Johnny Marr is more than three decades removed from the breakup of The Smiths – the legendary rock band that brought Marr to fame and toted his jangly guitar riffs and stellar songwriting alongside his bandmates. After stints with Modest Mouse and The Pretenders, Marr has amassed four solo albums in the last decade. The best of these albums is compiled on Spirit Power, a compilation of twenty four songs of Marr’s solo material that showcases melodic songwriting with stellar insrumentation.
Marr gives us hints of what fans love about the Smiths on Spirit Power – airy acoustic guitars, catchy vocal passages and moody atmospheres. “New Town Velocity” and “Somewhere” are just this. Same with “Hi Hello,” which is packed with catchy melodies on the chorus and verses. These tracks are spacious and atmospheric – backed by acoustic guitar and overlapped with chord progressions on the electric guitar. This atmosphere is further built upon on “The Messenger,” which is soaked in haunting guitar tones, metallic drum sounds and an incredible guitar passage.
Marr picks up the pace on “Night and Day,” “Spiral Cities,” and “European Me.” On the latter, the washed out lead vocals and elongated refrain on the chorus create an incredibly euphoric listen. Marr does not falter on these harder tracks, as the songwriting stays punchy and the electric guitars are used tastefully.
Synths are also incorporated all over this project. The blaring, repeating chord progression on “Sensory Street” is aggressive and gritty. The backing synth runs on the opener, “Armatopia,” and “Spirit Power and Soul” and “Easy Money,” create a tapestry that brings the guitars and drums into the mix seamlessly. The refrain on “Easy Money” is simple but incredibly catchy, as Marr repeats, “I used to want it all / And that’s money, money / That’s money, money.”
The two duds in this tracklist, “I Feel You” and “Upstarts,” fall short of the instrumental and songwriting consistency of Spirit Power.
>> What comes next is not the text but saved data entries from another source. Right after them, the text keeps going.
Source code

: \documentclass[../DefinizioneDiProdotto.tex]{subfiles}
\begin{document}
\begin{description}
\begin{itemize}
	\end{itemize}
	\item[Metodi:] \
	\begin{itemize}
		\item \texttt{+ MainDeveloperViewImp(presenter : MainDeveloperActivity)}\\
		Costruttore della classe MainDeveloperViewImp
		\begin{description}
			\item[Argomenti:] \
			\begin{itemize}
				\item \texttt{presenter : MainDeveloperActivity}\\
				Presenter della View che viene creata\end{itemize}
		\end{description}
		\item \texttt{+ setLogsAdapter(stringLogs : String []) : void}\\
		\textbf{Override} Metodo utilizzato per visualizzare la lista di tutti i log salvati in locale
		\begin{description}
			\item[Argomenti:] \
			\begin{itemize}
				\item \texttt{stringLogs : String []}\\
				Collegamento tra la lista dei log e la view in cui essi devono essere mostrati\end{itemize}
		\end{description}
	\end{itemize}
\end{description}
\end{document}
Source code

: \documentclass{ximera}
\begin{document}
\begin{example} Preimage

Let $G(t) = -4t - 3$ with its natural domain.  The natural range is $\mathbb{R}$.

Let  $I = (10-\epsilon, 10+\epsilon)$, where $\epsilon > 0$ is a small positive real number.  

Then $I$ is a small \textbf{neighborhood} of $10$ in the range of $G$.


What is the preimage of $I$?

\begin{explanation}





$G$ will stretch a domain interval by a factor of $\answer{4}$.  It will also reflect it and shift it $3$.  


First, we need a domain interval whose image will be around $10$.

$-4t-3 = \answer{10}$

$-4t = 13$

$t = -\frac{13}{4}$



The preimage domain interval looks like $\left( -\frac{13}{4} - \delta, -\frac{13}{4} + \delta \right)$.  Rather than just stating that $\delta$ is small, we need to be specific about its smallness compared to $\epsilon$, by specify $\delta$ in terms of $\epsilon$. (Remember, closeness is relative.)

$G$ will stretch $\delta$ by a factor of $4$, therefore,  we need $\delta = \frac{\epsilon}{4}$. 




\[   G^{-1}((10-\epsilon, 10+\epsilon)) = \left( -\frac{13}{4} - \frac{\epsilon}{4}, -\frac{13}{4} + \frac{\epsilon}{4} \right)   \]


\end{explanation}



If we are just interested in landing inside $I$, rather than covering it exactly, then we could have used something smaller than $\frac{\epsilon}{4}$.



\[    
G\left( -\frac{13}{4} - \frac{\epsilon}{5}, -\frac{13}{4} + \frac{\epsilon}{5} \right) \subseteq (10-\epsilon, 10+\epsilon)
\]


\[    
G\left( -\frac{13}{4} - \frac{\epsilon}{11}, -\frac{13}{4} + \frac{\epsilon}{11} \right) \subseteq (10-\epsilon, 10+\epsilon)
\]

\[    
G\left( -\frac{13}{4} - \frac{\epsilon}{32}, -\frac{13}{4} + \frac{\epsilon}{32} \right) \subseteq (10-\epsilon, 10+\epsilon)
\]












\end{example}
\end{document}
The vocal chops on “I Feel You” are great, but the heavy drums and repeated heavy guitar riff feel like Marr is forcing an attempt at something that is out of his wheelhouse. “Upstarts,” rather, is a stripped back rocker with conventional and straightforward songwriting that lacks the instrumental layering of his best tracks.
Otherwise, Marr plays to his strengths on the majority of these tracks while still providing an array of instrumental palettes. The classic Smiths sound runs throughout Spirit Power and the inclusion of synths on many of these tracks is a tasteful nod to many of The Smiths’ contemporaries. Spirit Power is moody, catchy and consistent, as even the demos at the end of the tracklist hold up in comparison to their originals.